J'espère que Mystère pourra enfin être capturée et stérilisée, afin d'éviter des bébés, mais j'ai un pincement de coeur car je pense au beau Manathan qui va ensuite se retrouver seul, lui qui a connu l'époque de toute la meute. 

Heureusement que Cécile et son mari sont là et s'en occupent, mais j'ai le coeur gros pour lui malgré tout. 
Il ressemble tant à Solo et Timmy !

Merci à tous.

----------


## armance

Idem Candy 
bises

----------


## poppo

Vivement le 19! On croise......

Valerie, je t'ai envoyé plusieurs mp et mails, est ce tu les a eus? J'espère que tu vas bien. :: 

Bisous aussi à toi Celyhne! ::

----------


## Celyhne

> Vivement le 19! On croise......
> 
> Valerie, je t'ai envoyé plusieurs mp et mails, est ce tu les a eus? J'espère que tu vas bien.
> 
> Bisous aussi à toi Celyhne!


Oui on croise tout pour le 19 ! Bizoos à toi aussi  ::  merci à tous pour votre fidélité !

----------


## MARATHONMAN

Merci Maya
Ta bannière ne fonctionne pas c'est dommage

----------


## MALIN

*
Comme vous le savez nous nous organisons pour la capture de Mystère...
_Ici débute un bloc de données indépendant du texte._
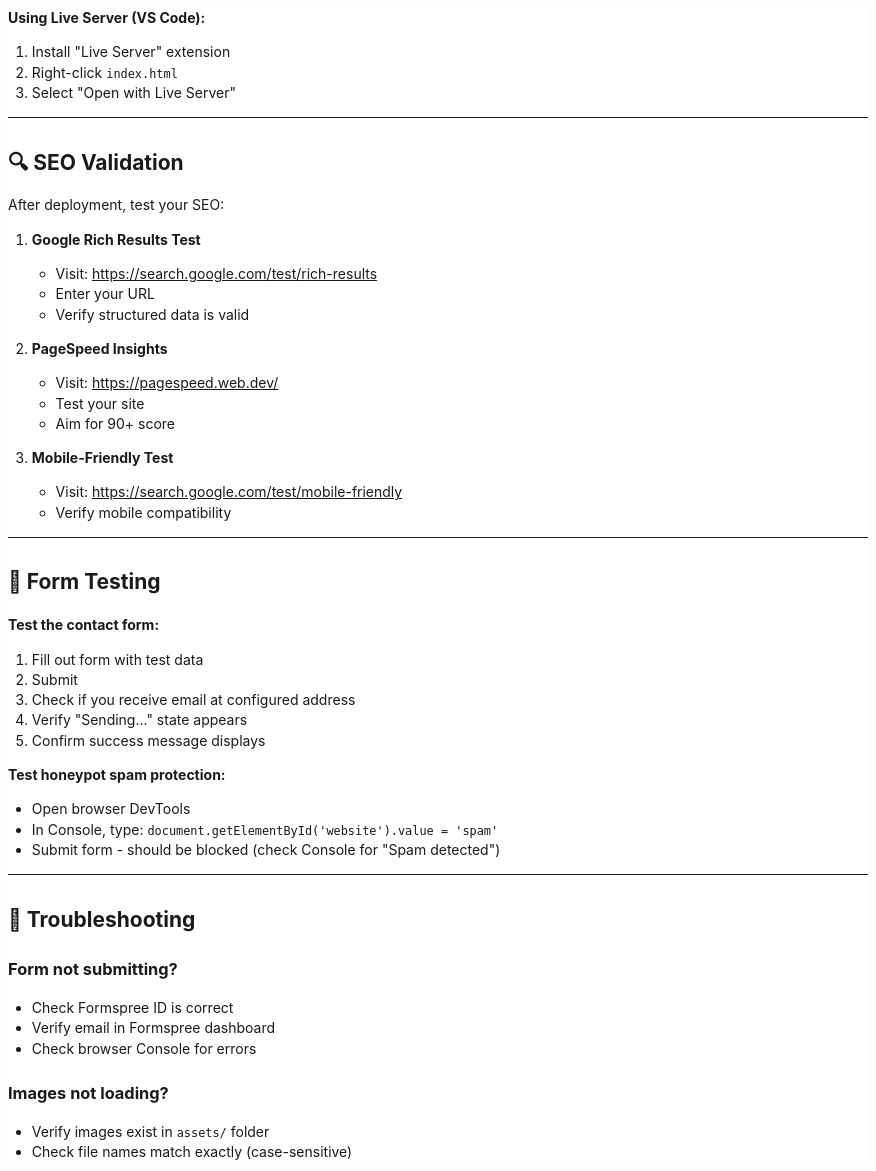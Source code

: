 **Using Live Server (VS Code):**
1. Install "Live Server" extension
2. Right-click `index.html`
3. Select "Open with Live Server"

---

## 🔍 SEO Validation

After deployment, test your SEO:

1. **Google Rich Results Test**
   - Visit: https://search.google.com/test/rich-results
   - Enter your URL
   - Verify structured data is valid

2. **PageSpeed Insights**
   - Visit: https://pagespeed.web.dev/
   - Test your site
   - Aim for 90+ score

3. **Mobile-Friendly Test**
   - Visit: https://search.google.com/test/mobile-friendly
   - Verify mobile compatibility

---

## 📧 Form Testing

**Test the contact form:**
1. Fill out form with test data
2. Submit
3. Check if you receive email at configured address
4. Verify "Sending..." state appears
5. Confirm success message displays

**Test honeypot spam protection:**
- Open browser DevTools
- In Console, type: `document.getElementById('website').value = 'spam'`
- Submit form - should be blocked (check Console for "Spam detected")

---

## 🚨 Troubleshooting

### Form not submitting?
- Check Formspree ID is correct
- Verify email in Formspree dashboard
- Check browser Console for errors

### Images not loading?
- Verify images exist in `assets/` folder
- Check file names match exactly (case-sensitive)
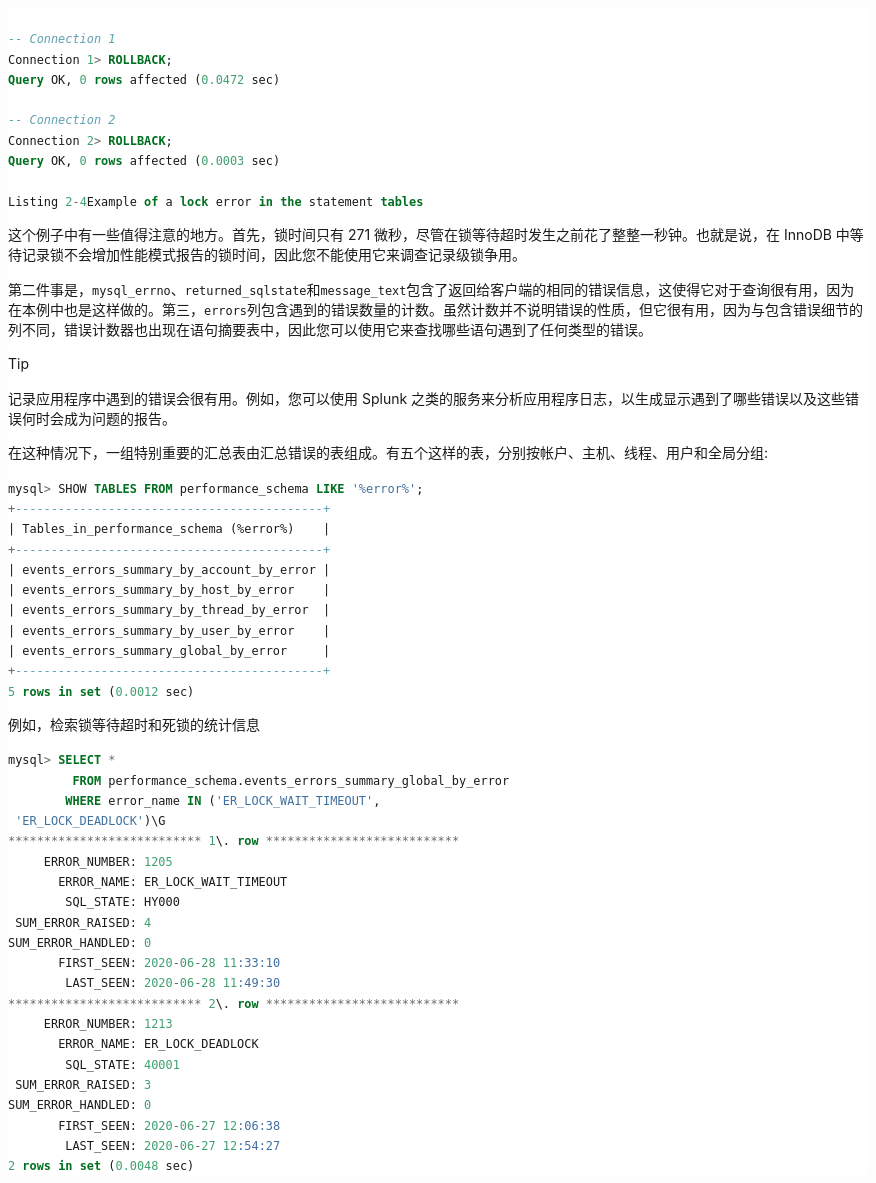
 ```sql

-- Connection 1
Connection 1> ROLLBACK;
Query OK, 0 rows affected (0.0472 sec)

-- Connection 2
Connection 2> ROLLBACK;
Query OK, 0 rows affected (0.0003 sec)

Listing 2-4Example of a lock error in the statement tables

```

这个例子中有一些值得注意的地方。首先，锁时间只有 271 微秒，尽管在锁等待超时发生之前花了整整一秒钟。也就是说，在 InnoDB 中等待记录锁不会增加性能模式报告的锁时间，因此您不能使用它来调查记录级锁争用。

第二件事是，`mysql_errno`、`returned_sqlstate`和`message_text`包含了返回给客户端的相同的错误信息，这使得它对于查询很有用，因为在本例中也是这样做的。第三，`errors`列包含遇到的错误数量的计数。虽然计数并不说明错误的性质，但它很有用，因为与包含错误细节的列不同，错误计数器也出现在语句摘要表中，因此您可以使用它来查找哪些语句遇到了任何类型的错误。

Tip

记录应用程序中遇到的错误会很有用。例如，您可以使用 Splunk 之类的服务来分析应用程序日志，以生成显示遇到了哪些错误以及这些错误何时会成为问题的报告。

在这种情况下，一组特别重要的汇总表由汇总错误的表组成。有五个这样的表，分别按帐户、主机、线程、用户和全局分组:

```sql
mysql> SHOW TABLES FROM performance_schema LIKE '%error%';
+-------------------------------------------+
| Tables_in_performance_schema (%error%)    |
+-------------------------------------------+
| events_errors_summary_by_account_by_error |
| events_errors_summary_by_host_by_error    |
| events_errors_summary_by_thread_by_error  |
| events_errors_summary_by_user_by_error    |
| events_errors_summary_global_by_error     |
+-------------------------------------------+
5 rows in set (0.0012 sec)

```

例如，检索锁等待超时和死锁的统计信息

```sql
mysql> SELECT *
         FROM performance_schema.events_errors_summary_global_by_error
        WHERE error_name IN ('ER_LOCK_WAIT_TIMEOUT',
 'ER_LOCK_DEADLOCK')\G
*************************** 1\. row ***************************
     ERROR_NUMBER: 1205
       ERROR_NAME: ER_LOCK_WAIT_TIMEOUT
        SQL_STATE: HY000
 SUM_ERROR_RAISED: 4
SUM_ERROR_HANDLED: 0
       FIRST_SEEN: 2020-06-28 11:33:10
        LAST_SEEN: 2020-06-28 11:49:30
*************************** 2\. row ***************************
     ERROR_NUMBER: 1213
       ERROR_NAME: ER_LOCK_DEADLOCK
        SQL_STATE: 40001
 SUM_ERROR_RAISED: 3
SUM_ERROR_HANDLED: 0
       FIRST_SEEN: 2020-06-27 12:06:38
        LAST_SEEN: 2020-06-27 12:54:27
2 rows in set (0.0048 sec)

```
 Nous avions convenu avec Claire et Philippe de remettre Mystère sur le site. 

Lundi Valérie a reçu un coup de fil de Claire, grande protectrice, pour lui annoncer :
(c'est Valérie qui est en contact régulier avec Elle)

" Pas question de remettre Mystère sur le site....si l'assos ne la récupère pas elle ira à la SPA de Brive...ou elle sera endormie "

"Et nous ne pouvons plus garder Mannathan...".

Ils s'étaient engagés pour Mannathan....Bref ! c'est vraiment désolant.

Valérie m'a de suite appelé, la pauvre elle était anéantie et moi très en colère....ainsi que Cécile.

Voilà les dernières nouvelles des petits museaux de Sarlat.....

SACHEZ QUE L'ASSOS NE LAISSERA PAS TOMBER MANNATHAN ET MYSTERE...
Merci pour votre fidèlité.*

----------


## maya87

Petit message pour popoo,

Je n'ai pas reçu de messages de toi depuis le 27 mars ?

As-tu reçu les photos du "bébé" que je t'avais envoyé ?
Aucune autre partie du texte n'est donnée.